== Aim of the exercise ==
Nothing below is to be printed except the lines between the line holding "The lever included" and the line holding "Besides the graphic", inclusive, each exactly as it appears.

== Record excerpts ==
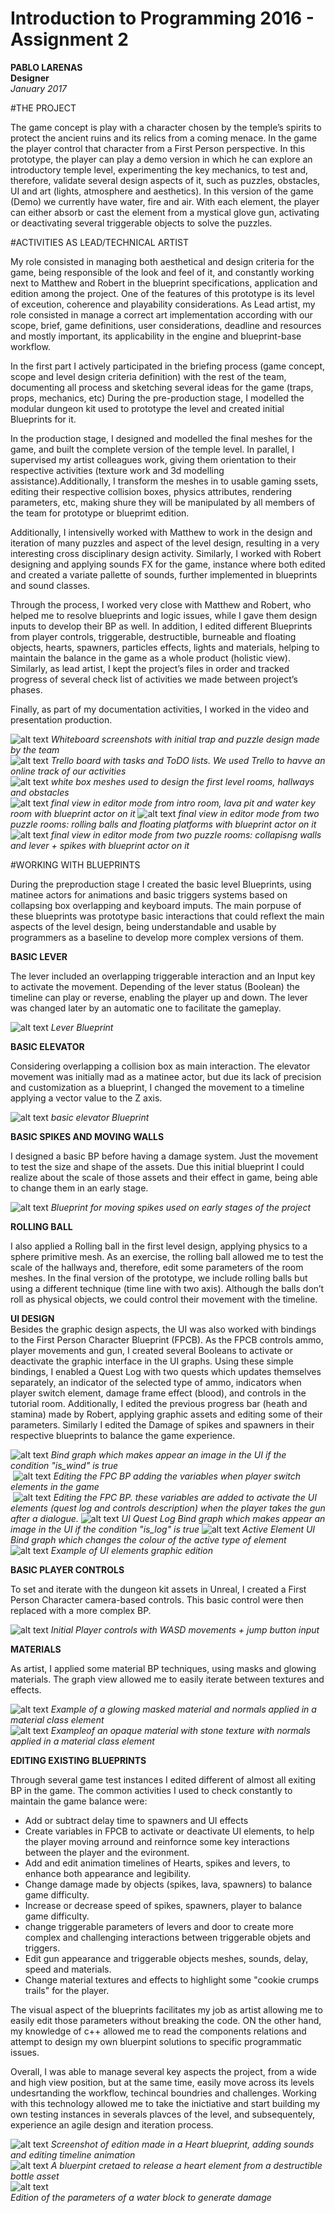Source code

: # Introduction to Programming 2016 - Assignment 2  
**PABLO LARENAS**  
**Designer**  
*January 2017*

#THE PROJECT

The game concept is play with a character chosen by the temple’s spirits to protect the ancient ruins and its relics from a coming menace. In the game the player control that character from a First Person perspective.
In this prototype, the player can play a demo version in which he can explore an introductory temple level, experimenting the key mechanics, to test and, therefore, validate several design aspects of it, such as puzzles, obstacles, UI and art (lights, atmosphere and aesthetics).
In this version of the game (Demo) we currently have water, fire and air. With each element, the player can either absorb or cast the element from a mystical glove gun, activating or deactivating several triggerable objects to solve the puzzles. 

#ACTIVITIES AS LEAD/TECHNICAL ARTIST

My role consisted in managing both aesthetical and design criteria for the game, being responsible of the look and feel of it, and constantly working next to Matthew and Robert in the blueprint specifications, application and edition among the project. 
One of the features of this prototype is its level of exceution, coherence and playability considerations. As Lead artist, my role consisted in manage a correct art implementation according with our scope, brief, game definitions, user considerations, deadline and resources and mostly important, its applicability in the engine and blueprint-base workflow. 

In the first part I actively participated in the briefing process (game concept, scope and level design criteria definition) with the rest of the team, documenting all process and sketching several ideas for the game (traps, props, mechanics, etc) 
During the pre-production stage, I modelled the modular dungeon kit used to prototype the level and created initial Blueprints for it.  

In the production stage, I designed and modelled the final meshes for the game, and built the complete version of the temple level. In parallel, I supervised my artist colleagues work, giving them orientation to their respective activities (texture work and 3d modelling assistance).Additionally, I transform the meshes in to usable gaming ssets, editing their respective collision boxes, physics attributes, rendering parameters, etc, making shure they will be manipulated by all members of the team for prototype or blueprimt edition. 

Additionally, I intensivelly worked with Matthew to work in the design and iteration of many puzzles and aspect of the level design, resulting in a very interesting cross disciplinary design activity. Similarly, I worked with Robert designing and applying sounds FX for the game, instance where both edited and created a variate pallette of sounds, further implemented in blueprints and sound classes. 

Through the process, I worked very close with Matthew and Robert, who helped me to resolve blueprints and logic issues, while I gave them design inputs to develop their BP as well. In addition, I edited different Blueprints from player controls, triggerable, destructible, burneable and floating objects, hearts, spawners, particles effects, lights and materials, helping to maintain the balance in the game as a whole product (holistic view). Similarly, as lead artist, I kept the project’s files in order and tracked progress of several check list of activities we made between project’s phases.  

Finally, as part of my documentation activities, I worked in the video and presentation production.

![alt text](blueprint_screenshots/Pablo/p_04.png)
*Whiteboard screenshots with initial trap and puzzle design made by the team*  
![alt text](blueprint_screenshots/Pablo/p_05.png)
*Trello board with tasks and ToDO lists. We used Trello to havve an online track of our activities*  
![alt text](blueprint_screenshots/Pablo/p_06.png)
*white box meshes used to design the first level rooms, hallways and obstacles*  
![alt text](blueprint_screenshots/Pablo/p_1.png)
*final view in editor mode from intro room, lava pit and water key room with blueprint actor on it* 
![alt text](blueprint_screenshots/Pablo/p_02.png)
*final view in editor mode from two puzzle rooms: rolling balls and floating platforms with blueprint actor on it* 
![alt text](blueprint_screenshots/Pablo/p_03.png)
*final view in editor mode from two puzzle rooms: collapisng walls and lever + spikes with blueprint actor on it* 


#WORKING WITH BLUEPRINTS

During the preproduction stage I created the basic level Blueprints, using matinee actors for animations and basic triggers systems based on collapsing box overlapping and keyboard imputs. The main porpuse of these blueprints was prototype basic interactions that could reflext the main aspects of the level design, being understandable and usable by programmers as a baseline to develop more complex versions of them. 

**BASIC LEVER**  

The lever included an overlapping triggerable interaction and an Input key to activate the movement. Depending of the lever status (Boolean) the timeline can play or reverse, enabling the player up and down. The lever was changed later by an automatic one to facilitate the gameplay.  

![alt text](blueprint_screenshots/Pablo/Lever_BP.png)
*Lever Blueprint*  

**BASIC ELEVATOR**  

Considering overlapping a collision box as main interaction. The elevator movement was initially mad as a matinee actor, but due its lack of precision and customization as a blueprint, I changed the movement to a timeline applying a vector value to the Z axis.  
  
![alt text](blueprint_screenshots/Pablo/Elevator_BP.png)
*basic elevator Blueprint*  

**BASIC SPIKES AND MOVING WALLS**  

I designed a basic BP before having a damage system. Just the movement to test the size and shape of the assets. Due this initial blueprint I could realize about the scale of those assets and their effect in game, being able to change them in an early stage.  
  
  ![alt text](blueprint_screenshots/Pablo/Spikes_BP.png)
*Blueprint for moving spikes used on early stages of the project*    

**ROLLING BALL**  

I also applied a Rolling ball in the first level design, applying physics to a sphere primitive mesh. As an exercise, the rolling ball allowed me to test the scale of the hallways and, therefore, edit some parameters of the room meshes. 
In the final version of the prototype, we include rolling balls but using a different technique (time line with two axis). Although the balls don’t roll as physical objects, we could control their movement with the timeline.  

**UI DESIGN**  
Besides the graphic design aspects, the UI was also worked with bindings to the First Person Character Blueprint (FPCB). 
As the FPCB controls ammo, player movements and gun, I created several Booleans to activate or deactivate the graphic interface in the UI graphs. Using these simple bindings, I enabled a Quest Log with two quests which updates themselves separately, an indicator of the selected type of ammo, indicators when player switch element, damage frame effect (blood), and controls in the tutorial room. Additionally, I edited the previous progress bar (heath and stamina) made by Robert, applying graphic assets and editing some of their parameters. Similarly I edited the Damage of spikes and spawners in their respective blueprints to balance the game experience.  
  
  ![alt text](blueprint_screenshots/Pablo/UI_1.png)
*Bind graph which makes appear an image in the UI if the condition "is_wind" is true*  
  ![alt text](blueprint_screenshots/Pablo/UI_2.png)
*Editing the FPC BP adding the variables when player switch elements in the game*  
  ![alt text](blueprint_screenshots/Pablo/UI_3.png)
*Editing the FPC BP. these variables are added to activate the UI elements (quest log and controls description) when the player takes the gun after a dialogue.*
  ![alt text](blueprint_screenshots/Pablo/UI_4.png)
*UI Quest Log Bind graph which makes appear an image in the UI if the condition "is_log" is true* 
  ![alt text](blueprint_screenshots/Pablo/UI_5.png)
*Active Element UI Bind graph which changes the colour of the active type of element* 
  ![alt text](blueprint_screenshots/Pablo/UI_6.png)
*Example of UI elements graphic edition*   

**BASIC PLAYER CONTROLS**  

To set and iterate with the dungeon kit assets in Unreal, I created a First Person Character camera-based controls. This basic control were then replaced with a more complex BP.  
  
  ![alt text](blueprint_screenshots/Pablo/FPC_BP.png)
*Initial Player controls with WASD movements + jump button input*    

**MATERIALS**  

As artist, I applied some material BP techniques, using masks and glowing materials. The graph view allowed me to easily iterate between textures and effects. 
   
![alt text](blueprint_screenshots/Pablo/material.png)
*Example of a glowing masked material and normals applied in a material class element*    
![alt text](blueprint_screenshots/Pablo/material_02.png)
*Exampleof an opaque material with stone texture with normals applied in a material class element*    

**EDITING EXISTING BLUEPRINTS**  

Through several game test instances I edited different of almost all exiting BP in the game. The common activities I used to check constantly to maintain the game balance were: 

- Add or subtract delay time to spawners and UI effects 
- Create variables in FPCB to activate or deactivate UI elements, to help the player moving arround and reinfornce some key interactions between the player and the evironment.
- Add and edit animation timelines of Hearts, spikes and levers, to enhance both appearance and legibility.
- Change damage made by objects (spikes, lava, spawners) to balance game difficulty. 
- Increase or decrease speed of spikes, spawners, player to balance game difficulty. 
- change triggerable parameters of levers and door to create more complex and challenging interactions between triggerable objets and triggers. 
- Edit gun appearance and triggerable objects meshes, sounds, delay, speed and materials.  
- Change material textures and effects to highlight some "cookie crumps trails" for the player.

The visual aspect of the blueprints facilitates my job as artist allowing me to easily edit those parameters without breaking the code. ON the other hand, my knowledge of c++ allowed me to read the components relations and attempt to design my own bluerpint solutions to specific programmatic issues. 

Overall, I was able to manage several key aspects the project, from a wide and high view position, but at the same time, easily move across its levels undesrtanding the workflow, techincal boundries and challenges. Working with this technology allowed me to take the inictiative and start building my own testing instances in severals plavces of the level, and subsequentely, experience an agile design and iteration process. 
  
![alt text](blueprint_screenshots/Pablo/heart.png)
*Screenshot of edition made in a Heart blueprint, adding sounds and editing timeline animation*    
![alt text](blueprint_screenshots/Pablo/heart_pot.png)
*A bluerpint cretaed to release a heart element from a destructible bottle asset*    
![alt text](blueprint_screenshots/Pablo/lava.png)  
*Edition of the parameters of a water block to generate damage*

== Expected output ==
The lever included an overlapping triggerable interaction and an Input key to activate the movement. Depending of the lever status (Boolean) the timeline can play or reverse, enabling the player up and down. The lever was changed later by an automatic one to facilitate the gameplay.  

![alt text](blueprint_screenshots/Pablo/Lever_BP.png)
*Lever Blueprint*  

**BASIC ELEVATOR**  

Considering overlapping a collision box as main interaction. The elevator movement was initially mad as a matinee actor, but due its lack of precision and customization as a blueprint, I changed the movement to a timeline applying a vector value to the Z axis.  
  
![alt text](blueprint_screenshots/Pablo/Elevator_BP.png)
*basic elevator Blueprint*  

**BASIC SPIKES AND MOVING WALLS**  

I designed a basic BP before having a damage system. Just the movement to test the size and shape of the assets. Due this initial blueprint I could realize about the scale of those assets and their effect in game, being able to change them in an early stage.  
  
  ![alt text](blueprint_screenshots/Pablo/Spikes_BP.png)
*Blueprint for moving spikes used on early stages of the project*    

**ROLLING BALL**  

I also applied a Rolling ball in the first level design, applying physics to a sphere primitive mesh. As an exercise, the rolling ball allowed me to test the scale of the hallways and, therefore, edit some parameters of the room meshes. 
In the final version of the prototype, we include rolling balls but using a different technique (time line with two axis). Although the balls don’t roll as physical objects, we could control their movement with the timeline.  

**UI DESIGN**  
Besides the graphic design aspects, the UI was also worked with bindings to the First Person Character Blueprint (FPCB). 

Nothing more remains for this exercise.